Stored data entries:

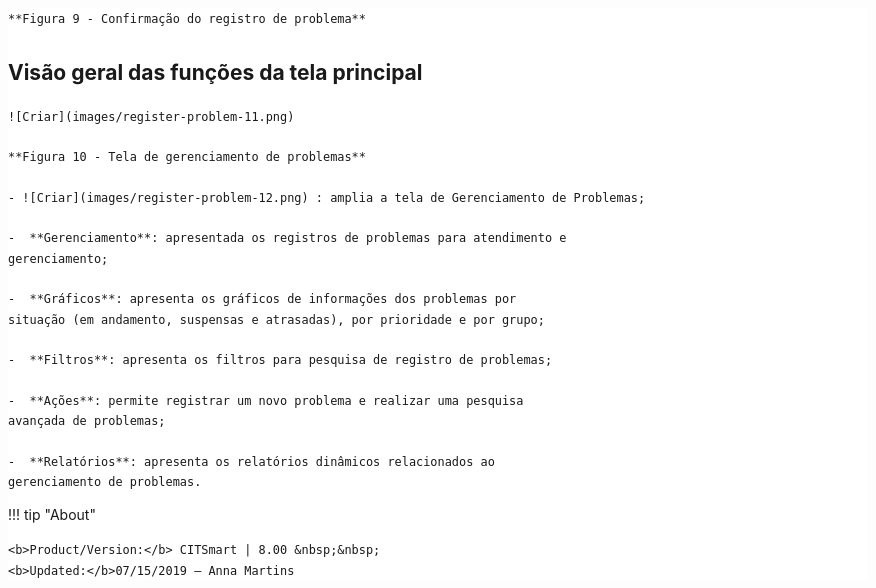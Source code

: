     **Figura 9 - Confirmação do registro de problema**

Visão geral das funções da tela principal
-----------------------------------------

    ![Criar](images/register-problem-11.png)

    **Figura 10 - Tela de gerenciamento de problemas**

    - ![Criar](images/register-problem-12.png) : amplia a tela de Gerenciamento de Problemas;

    -  **Gerenciamento**: apresentada os registros de problemas para atendimento e
    gerenciamento;

    -  **Gráficos**: apresenta os gráficos de informações dos problemas por
    situação (em andamento, suspensas e atrasadas), por prioridade e por grupo;

    -  **Filtros**: apresenta os filtros para pesquisa de registro de problemas;

    -  **Ações**: permite registrar um novo problema e realizar uma pesquisa
    avançada de problemas;

    -  **Relatórios**: apresenta os relatórios dinâmicos relacionados ao
    gerenciamento de problemas.

!!! tip "About"

    <b>Product/Version:</b> CITSmart | 8.00 &nbsp;&nbsp;
    <b>Updated:</b>07/15/2019 – Anna Martins

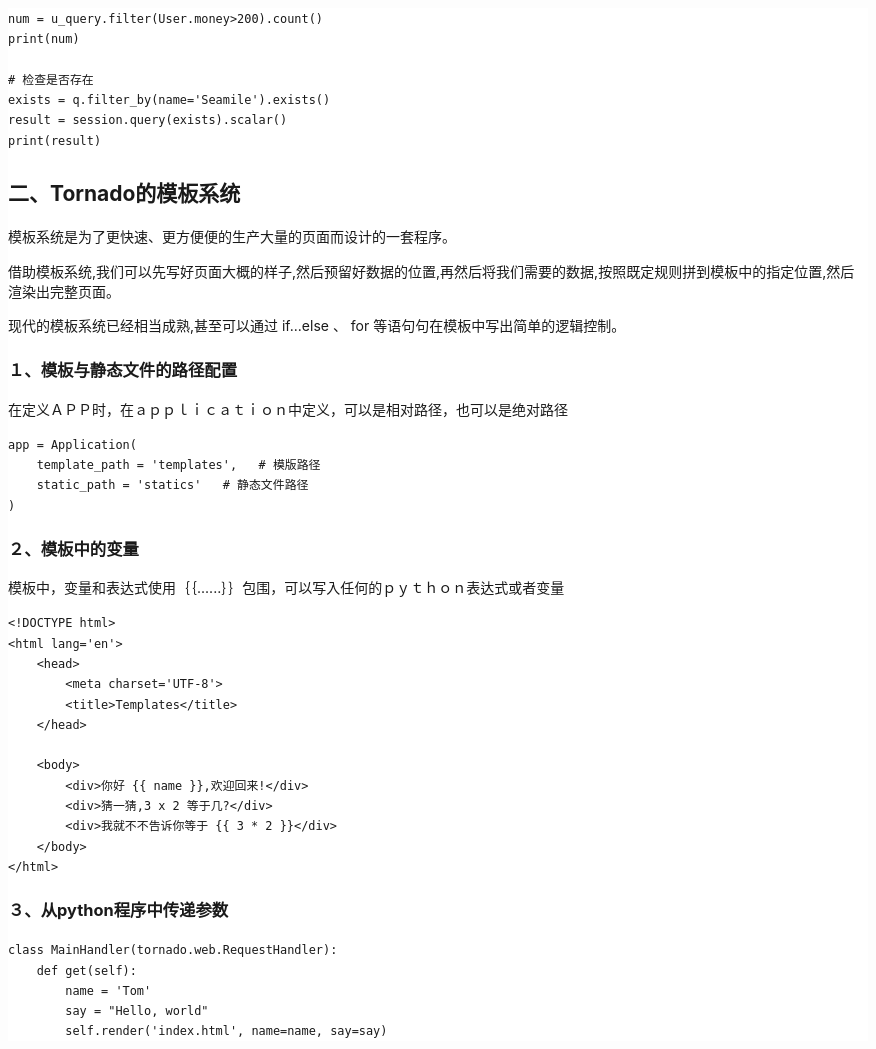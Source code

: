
 ```
num = u_query.filter(User.money>200).count()
print(num)

# 检查是否存在
exists = q.filter_by(name='Seamile').exists()
result = session.query(exists).scalar()
print(result)
```





## 二、Tornado的模板系统

模板系统是为了更快速、更方便便的生产大量的页面而设计的一套程序。

借助模板系统,我们可以先写好⻚面大概的样子,然后预留好数据的位置,再然后将我们需要的数据,按照既定规则拼到模板中的指定位置,然后渲染出完整⻚面。

现代的模板系统已经相当成熟,甚至可以通过 if...else 、 for 等语句句在模板中写出简单的逻辑控制。

### １、模板与静态文件的路径配置

在定义ＡＰＰ时，在ａｐｐｌｉｃａｔｉｏｎ中定义，可以是相对路径，也可以是绝对路径

```
app = Application(
    template_path = 'templates',   # 模版路径
    static_path = 'statics'   # 静态文件路径
)
```

### ２、模板中的变量

模板中，变量和表达式使用｛｛......｝｝包围，可以写入任何的ｐｙｔｈｏｎ表达式或者变量

```
<!DOCTYPE html>
<html lang='en'>
    <head>
        <meta charset='UTF-8'>
        <title>Templates</title>
    </head>
    
    <body>
        <div>你好 {{ name }},欢迎回来!</div>
        <div>猜一猜,3 x 2 等于几?</div>
        <div>我就不不告诉你等于 {{ 3 * 2 }}</div>
    </body>
</html>
```

### ３、从python程序中传递参数

```
class MainHandler(tornado.web.RequestHandler):
    def get(self):
        name = 'Tom'
        say = "Hello, world"
        self.render('index.html', name=name, say=say)
```
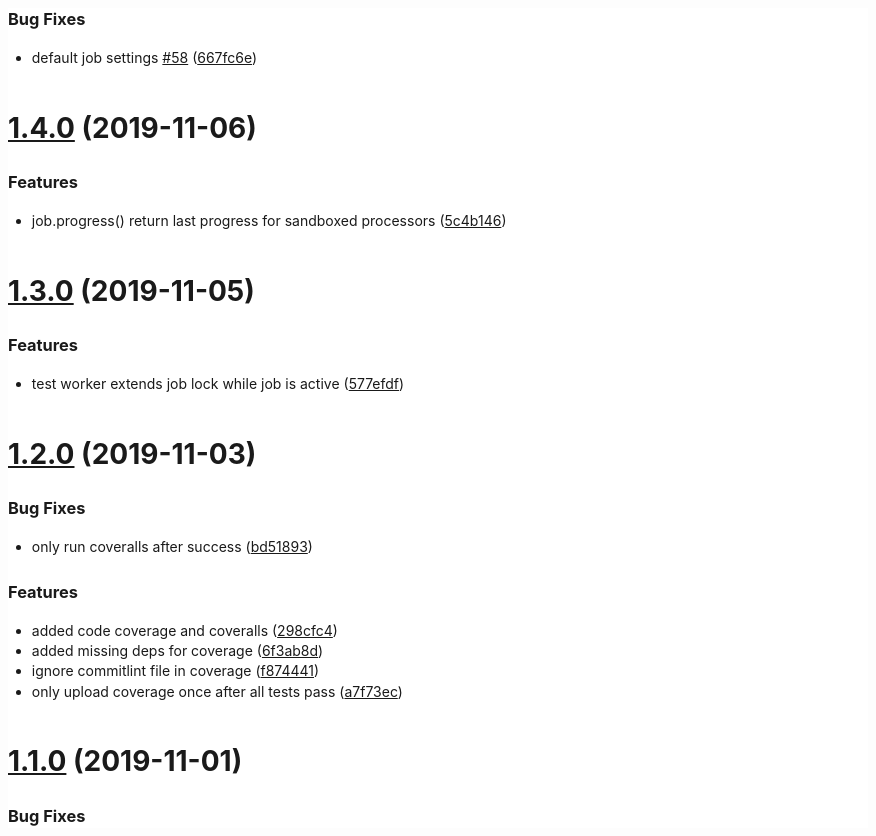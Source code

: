 
### Bug Fixes

* default job settings [#58](https://github.com/taskforcesh/bullmq/issues/58) ([667fc6e](https://github.com/taskforcesh/bullmq/commit/667fc6e00ae4d6da639d285a104fb67e01c95bbd))

# [1.4.0](https://github.com/taskforcesh/bullmq/compare/v1.3.0...v1.4.0) (2019-11-06)


### Features

* job.progress() return last progress for sandboxed processors ([5c4b146](https://github.com/taskforcesh/bullmq/commit/5c4b146ca8e42c8a29f9db87326a17deac30e10e))

# [1.3.0](https://github.com/taskforcesh/bullmq/compare/v1.2.0...v1.3.0) (2019-11-05)


### Features

* test worker extends job lock while job is active ([577efdf](https://github.com/taskforcesh/bullmq/commit/577efdfb1d2d3140be78dee3bd658b5ce969b16d))

# [1.2.0](https://github.com/taskforcesh/bullmq/compare/v1.1.0...v1.2.0) (2019-11-03)


### Bug Fixes

* only run coveralls after success ([bd51893](https://github.com/taskforcesh/bullmq/commit/bd51893c35793657b65246a2f5a06469488c8a06))


### Features

* added code coverage and coveralls ([298cfc4](https://github.com/taskforcesh/bullmq/commit/298cfc48e35e648e6a22ac0d1633ac16c7b6e3de))
* added missing deps for coverage ([6f3ab8d](https://github.com/taskforcesh/bullmq/commit/6f3ab8d78ba8503a76447f0db5abf0c1c4f8e185))
* ignore commitlint file in coverage ([f874441](https://github.com/taskforcesh/bullmq/commit/f8744411a1b20b95e568502be15ec50cf8520926))
* only upload coverage once after all tests pass ([a7f73ec](https://github.com/taskforcesh/bullmq/commit/a7f73ecc2f51544f1d810de046ba073cb7aa5663))

# [1.1.0](https://github.com/taskforcesh/bullmq/compare/v1.0.1...v1.1.0) (2019-11-01)


### Bug Fixes
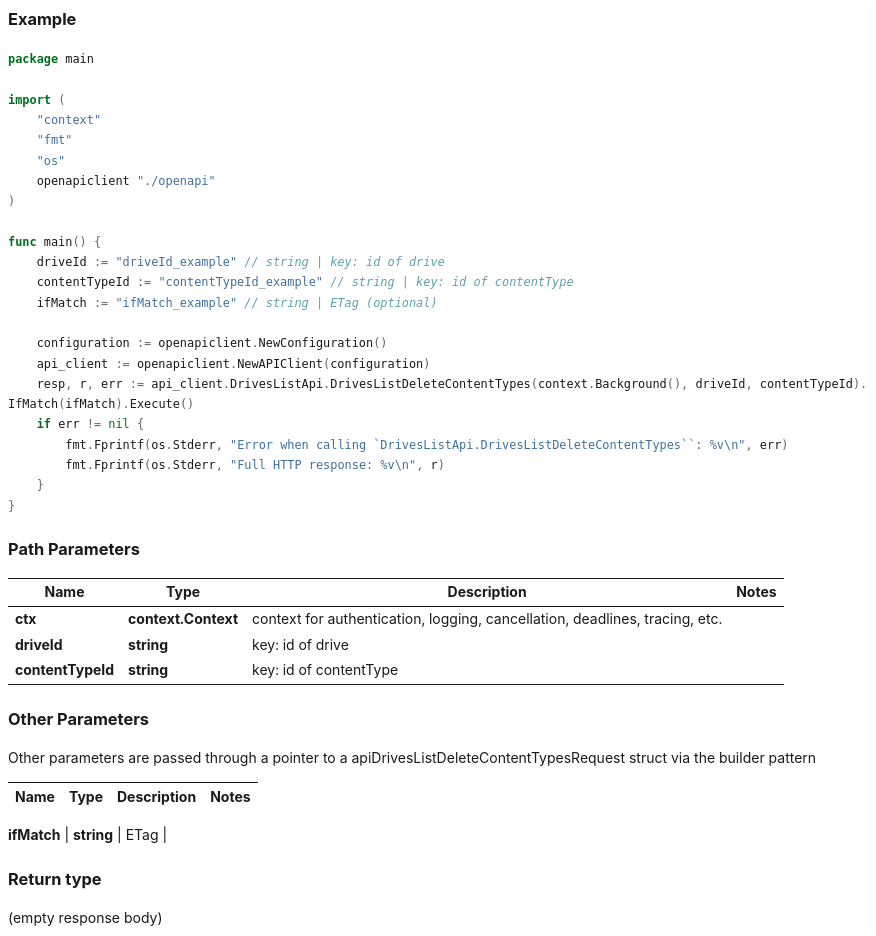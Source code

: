 ### Example

```go
package main

import (
    "context"
    "fmt"
    "os"
    openapiclient "./openapi"
)

func main() {
    driveId := "driveId_example" // string | key: id of drive
    contentTypeId := "contentTypeId_example" // string | key: id of contentType
    ifMatch := "ifMatch_example" // string | ETag (optional)

    configuration := openapiclient.NewConfiguration()
    api_client := openapiclient.NewAPIClient(configuration)
    resp, r, err := api_client.DrivesListApi.DrivesListDeleteContentTypes(context.Background(), driveId, contentTypeId).IfMatch(ifMatch).Execute()
    if err != nil {
        fmt.Fprintf(os.Stderr, "Error when calling `DrivesListApi.DrivesListDeleteContentTypes``: %v\n", err)
        fmt.Fprintf(os.Stderr, "Full HTTP response: %v\n", r)
    }
}
```

### Path Parameters


Name | Type | Description  | Notes
------------- | ------------- | ------------- | -------------
**ctx** | **context.Context** | context for authentication, logging, cancellation, deadlines, tracing, etc.
**driveId** | **string** | key: id of drive | 
**contentTypeId** | **string** | key: id of contentType | 

### Other Parameters

Other parameters are passed through a pointer to a apiDrivesListDeleteContentTypesRequest struct via the builder pattern


Name | Type | Description  | Notes
------------- | ------------- | ------------- | -------------


 **ifMatch** | **string** | ETag | 

### Return type

 (empty response body)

__Your instructions__. Every line above with the string "Stderr" in it should be copied into the answer.

__Worked solution__.
        fmt.Fprintf(os.Stderr, "Error when calling `DrivesListApi.DrivesListDeleteContentTypes``: %v\n", err)
        fmt.Fprintf(os.Stderr, "Full HTTP response: %v\n", r)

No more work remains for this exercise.